Letters: Rosenblum Right

In reaction to JCRC’s ineffectiveness, Jewish Federation of Greater Philadelphia is in fact setting a new course for Jewish, pro-Israel advocacy.

Rosenblum right
Sir, – As someone who has been actively involved for decades in the Philadelphia Federation, of which the local JCRC is a part, I read with interest Jonathan Rosenblum’s “Is Israel dividing American Jewry?” (Think Again, May 6) and the letter in response from the local JCRC (“JCRCs behind Israel,” May 20).
In the May 19 edition of the Federation- owned Jewish Exponent, there is a major front-page article headlined “Looking for New Paths for Israel Advocacy.” The article clearly questions the effectiveness of pro-Israel programs run by the JCRC and, in fact, states that they have been brought to a virtual halt. The entire thrust of the article is that there is great divisiveness within our community as to what constitutes Israel advocacy and whether such programs have any place in our community at this point in time.

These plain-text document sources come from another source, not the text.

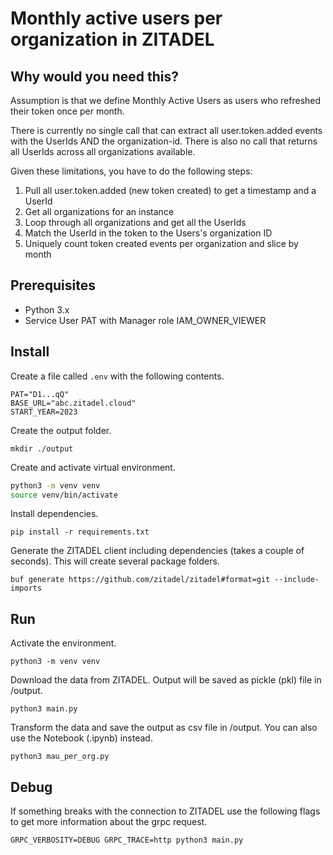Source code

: # Monthly active users per organization in ZITADEL

## Why would you need this?

Assumption is that we define Monthly Active Users as users who refreshed their token once per month.

There is currently no single call that can extract all user.token.added events with the UserIds AND the organization-id.
There is also no call that returns all UserIds across all organizations available.

Given these limitations, you have to do the following steps: 

1. Pull all user.token.added (new token created) to get a timestamp and a UserId
2. Get all organizations for an instance
3. Loop through all organizations and get all the UserIds
4. Match the UserId in the token to the Users's organization ID
5. Uniquely count token created events per organization and slice by month

## Prerequisites

- Python 3.x
- Service User PAT with Manager role IAM_OWNER_VIEWER

## Install

Create a file called `.env` with the following contents.

```text
PAT="D1...qQ"
BASE_URL="abc.zitadel.cloud"
START_YEAR=2023
```

Create the output folder.

`mkdir ./output`

Create and activate virtual environment.

```bash
python3 -m venv venv
source venv/bin/activate
```

Install dependencies.

`pip install -r requirements.txt`

Generate the ZITADEL client including dependencies (takes a couple of seconds).
This will create several package folders.

`buf generate https://github.com/zitadel/zitadel#format=git --include-imports`

## Run

Activate the environment.

`python3 -m venv venv`

Download the data from ZITADEL.
Output will be saved as pickle (pkl) file in /output.

`python3 main.py`

Transform the data and save the output as csv file in /output.
You can also use the Notebook (.ipynb) instead.

`python3 mau_per_org.py`

## Debug

If something breaks with the connection to ZITADEL use the following flags to get more information about the grpc request.

`GRPC_VERBOSITY=DEBUG GRPC_TRACE=http python3 main.py`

Federation CEO Ira Schwartz was quoted in the article as stating that JCRC does an effective job in the non-Jewish community, implicitly recognizing the lack of JCRC mobilization of the Jewish community.
In reaction to the JCRC’s ineffectiveness, the Jewish Federation of Greater Philadelphia is in fact setting a new course for Jewish, pro-Israel advocacy.
Jonathan Rosenblum has it right and should be applauded for bringing the facts to the attention of your readers.
Ardmore, Pennsylvania
Hamas can’t change
Sir, – In “Only defeat awaits violence and extremism” (Above the Fray, May 13), Alon Ben-Meir feels that in view of what he sees at a “moderating trend within Hamas, the US and Israel should not create undue roadblocks to its maturation from terrorism to politics.”
Ben-Meir seems to forget that Hamas is a religious organization as well as a terror organization, so its objective of destroying Israel is written in stone, and any type of compromise is just a tactic in its holy war against the Jews.
The key to the future of Hamas lies in the hands of the Palestinian people. If they have the courage to stand up to Hamas and fight, then and only then will there be a chance for a Palestinian state living side by side with Israel.
If a connection can be found within the papers confiscated from the den of Osama bin Laden showing cooperation between Hamas and al-Qaida, it would guarantee a much stronger response to Israel’s call for the elimination of this terror group. The whole peace process would speed up if a strong, non-corrupt and pragmatic Arab leader emerges who really wants peace with Israel.
P. BERMAN Shoham
Spoken from the heart
Sir, – Ruth Eglash’s interview with Sharon Rosen in the May 13 Questionnaire column (“Let’s be realistic”) was encouraging.
Rosen spoke from her heart but expressed what so many of us feel. The English upbringing may have something to do with her basic principles and values, albeit this may not be true of today’s Britain. She must be a pleasure to work with and probably inspires those around her for whom a democratic, tolerant and egalitarian society is paramount if we are to remain true to ourselves.
You are right, Sharon – the choice is ours if we are not too blind to see that.
Unity the key
Sir, – In response to Rivka Schwab’s theory for the attention of columnist Sarah Honig (“Just why this is,” Letters, May 13), it is necessary to clarify some of the very relevant and profound issues she addresses.
While it is fair to ascertain that Torah principles underscore our future, history and current state of affairs, it is impossible for any particular sub-sect of Jewry to claim it has the answers or advantage. Notably, modernday Israel in no way owes any of its existence to ultra-Orthodox or even some mildly Orthodox groups, which indeed vehemently opposed the establishment of the State of Israel on the basis that the long-awaited Messiah had not materialized.
There was a massive campaign to lobby America to oppose the creation of the State of Israel. And these were not Arabs or anti- Semites. They were religious Jews.
The founders of Israel who brought about God’s will that Israel be re-established were Theodor Herzl, David Ben-Gurion and Menachem Begin, among others. These key figures were hardly ultra-Orthodox but were fanatically pro-Israel. They were in favor of a strong, ethical and moral Jewish nation that protects all Jews – in Israel and the world over.
Maybe we should be less judgmental on whether you are “Orthodox” or “secular” since we, as mere human beings, cannot see inside one’s heart. But God can, and so chooses to bless accordingly.
Modern-day Israel is testament to Divine blessing, and the blessings ended up in the laps of the “secular.” Maybe they had tremendous heart and fighting spirit. For sure, these characteristics are the opposite of the ghetto mentality of our long Diaspora.
As an ethical, strong people that reveres God and our homeland, we are the future. The division between religious and non-religious is a danger to our state, and any reinforcement of it is damaging to all. We should be vitally interested in contributing to the state.
Uniting under good values and love for our people living in our land is the key – not segregation and judgment.